A New Yorker writer once told me of her initiation into the her employer's hallowed realm. This involved being taken into a sacred-sounding room lined with binder-filled shelves. These held all articles ever printed in the New Yorker, bound by contributor. Some of the magazine's superstars took up predictably vast stretches of shelf space; the sections of other famous names exposed them as surprisingly un-prolific.
But I found most haunting her description of the rows and rows of volumes filled by writers that not only didn't she know of, but nobody in the office seemed to remember. I fear that one of my favorite writers of place — and indeed one of my favorite writers of any any kind — despite his eight books and 64 long-form New Yorker essays, has met with such a fate.

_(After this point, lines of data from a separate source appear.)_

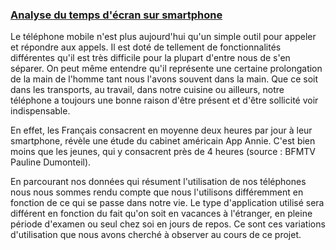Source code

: 
### [Analyse du temps d'écran sur smartphone](leoh42.github.io/dataviz)

Le téléphone mobile n'est plus aujourd'hui qu'un simple outil pour appeler et répondre aux appels. Il est doté de tellement de fonctionnalités différentes qu'il est très difficile pour la plupart d'entre nous de s'en séparer. On peut même entendre qu'il représente une certaine prolongation de la main de l'homme tant  nous l'avons souvent dans la main. Que ce soit dans les transports, au travail, dans notre cuisine ou ailleurs, notre téléphone a toujours une bonne raison d'être présent et d'être sollicité voir indispensable.

 En effet, les Français consacrent en moyenne deux heures par jour à leur smartphone, révèle une étude du cabinet américain App Annie. C'est bien moins que les jeunes, qui y consacrent près de 4 heures (source : BFMTV Pauline Dumonteil).
 
En parcourant nos données qui résument l'utilisation de nos téléphones nous nous sommes rendu compte que nous l'utilisons différemment en fonction de ce qui se passe dans notre vie. Le type d'application utilisé sera différent en fonction du fait qu'on soit en vacances à l'étranger, en pleine période d'examen ou seul chez soi en jours de repos.
 Ce sont ces variations d'utilisation que nous avons cherché à observer au cours de ce projet.
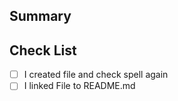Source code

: ## Summary
<!-- PR 내용을 요약해주세요! -->

## Check List
<!-- 잊지 말아야해요! -->
- [ ] I created file and check spell again
- [ ] I linked File to README.md
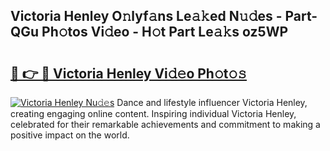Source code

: ## Victoria Henley O𝚗lyf𝚊ns Le𝚊𝚔ed N𝚞𝚍es - Part-QGu Ph𝚘tos Vi𝚍eo - H𝚘t Part Le𝚊𝚔s oz5WP

# <h2><a href="http://hf2dfj.feru.top/?c=Victoria+Henley">🔗 👉 🔴 Victoria Henley Vi𝚍𝚎o Ph𝚘t𝚘𝚜</a></h2>

[![Victoria Henley Nu𝚍𝚎s](https://i.imgur.com/0TWrTi3.gif)](http://hf2dfj.feru.top/?c=Victoria+Henley)
Dance and lifestyle influencer Victoria Henley, creating engaging online content. Inspiring individual Victoria Henley, celebrated for their remarkable achievements and commitment to making a positive impact on the world. 
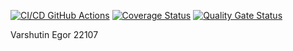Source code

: [![CI/CD GitHub Actions](https://github.com/EgorVarshutin22107/funny-boar/actions/workflows/test-action.yml/badge.svg)](https://github.com/EgorVarshutin22107/funny-boar/actions/workflows/test-action.yml)
[![Coverage Status](https://coveralls.io/repos/github/EgorVarshutin22107/funny-boar/badge.svg?branch=main)](https://coveralls.io/github/EgorVarshutin22107/funny-boar?branch=main)
[![Quality Gate Status](https://sonarcloud.io/api/project_badges/measure?project=EgorVarshutin22107_funny-boar&metric=alert_status)](https://sonarcloud.io/summary/new_code?id=EgorVarshutin22107_funny-boar)

Varshutin Egor 22107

His name was Christopher Rand. He wrote for the New Yorker from 1947 until his death in 1968, covering in those pieces and in his books the same territories: that is to say, the same geographical territories, which spanned from San Francisco to Hong Kong to Salisbury to Bethlehem to Cambridge to the Himalayas to Greece to Los Angeles, all of which he made a point of exploring on foot, and in so doing saw with uncommonly clear eyes.
That last city made the connection between me and Rand. In my initial eagerness to read everything written about Los Angeles, where I live, I combed even the online archives of that most east coast-centric magazine for material. There I found "The Ultimate City", Rand's 1966 trilogy of articles on Los Angeles that would, the following year, become the book of the same name.

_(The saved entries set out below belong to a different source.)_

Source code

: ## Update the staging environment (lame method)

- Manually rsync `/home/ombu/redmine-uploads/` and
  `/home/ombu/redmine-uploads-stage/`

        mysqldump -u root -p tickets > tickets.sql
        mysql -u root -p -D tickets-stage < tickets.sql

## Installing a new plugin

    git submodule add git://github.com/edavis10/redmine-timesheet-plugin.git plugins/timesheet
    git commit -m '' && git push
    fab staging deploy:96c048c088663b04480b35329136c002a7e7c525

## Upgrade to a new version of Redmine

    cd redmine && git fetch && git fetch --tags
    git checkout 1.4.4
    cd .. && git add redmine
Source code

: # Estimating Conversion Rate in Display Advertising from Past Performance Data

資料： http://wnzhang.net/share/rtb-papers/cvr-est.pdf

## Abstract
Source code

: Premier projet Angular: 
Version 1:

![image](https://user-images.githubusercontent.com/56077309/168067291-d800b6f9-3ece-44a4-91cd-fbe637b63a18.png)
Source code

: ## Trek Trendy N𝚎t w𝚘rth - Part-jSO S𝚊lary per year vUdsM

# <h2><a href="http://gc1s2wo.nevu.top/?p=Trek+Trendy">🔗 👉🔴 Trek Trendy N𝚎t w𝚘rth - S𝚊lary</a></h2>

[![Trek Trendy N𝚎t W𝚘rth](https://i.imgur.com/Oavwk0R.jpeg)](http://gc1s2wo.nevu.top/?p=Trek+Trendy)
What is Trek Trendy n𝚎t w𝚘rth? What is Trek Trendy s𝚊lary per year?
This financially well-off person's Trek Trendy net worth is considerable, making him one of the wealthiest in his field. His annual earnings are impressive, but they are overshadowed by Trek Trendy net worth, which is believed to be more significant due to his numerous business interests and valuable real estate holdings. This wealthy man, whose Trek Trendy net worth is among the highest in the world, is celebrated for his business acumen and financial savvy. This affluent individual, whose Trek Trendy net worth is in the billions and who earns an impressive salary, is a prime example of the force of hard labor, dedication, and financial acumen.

You can still read everything Rand wrote for the New Yorker at the magazine's site, albeit behind a paywall. Embedded at the top of this post, you'll find his 1962 book Grecian Calendar (now out of print, alas, like all his work), made free to read and downloadable at the Internet Archive.
Rand's incisive observations of Greece, Los Angeles, and everywhere else he went lead me to write "The Consummate Writer of Place: Christopher Rand in Los Angeles, China, and Beyond, 1943-1968," a profile of his career for the Los Angeles Review of Books. In it, I quote from Grecian Calendar the writer's explanation for his love of walking, which I think encapsulates his sensibility as well as anything:
I have walked a good deal for years now. I have theories about why one should do it — that it is good for the health, is conducive to thought, makes one able to observe things close at hand, etc. — and I think all these arguments are sound, but the main point is simply that I enjoy walking; I feel calm and happy while doing it. I claim that if one walks with any gusto one is respected by other walkers, and I even boast that it is a good thing, nationalistically, to have a few Americans walking about in far countries. It explodes the generalization that we have forgotten how.
Just as walking has made something of a comeback in the 35 years since, I hope for Rand to make a comeback through the many words he left behind. And if his books get reprinted, I call dibs on writing their forewords.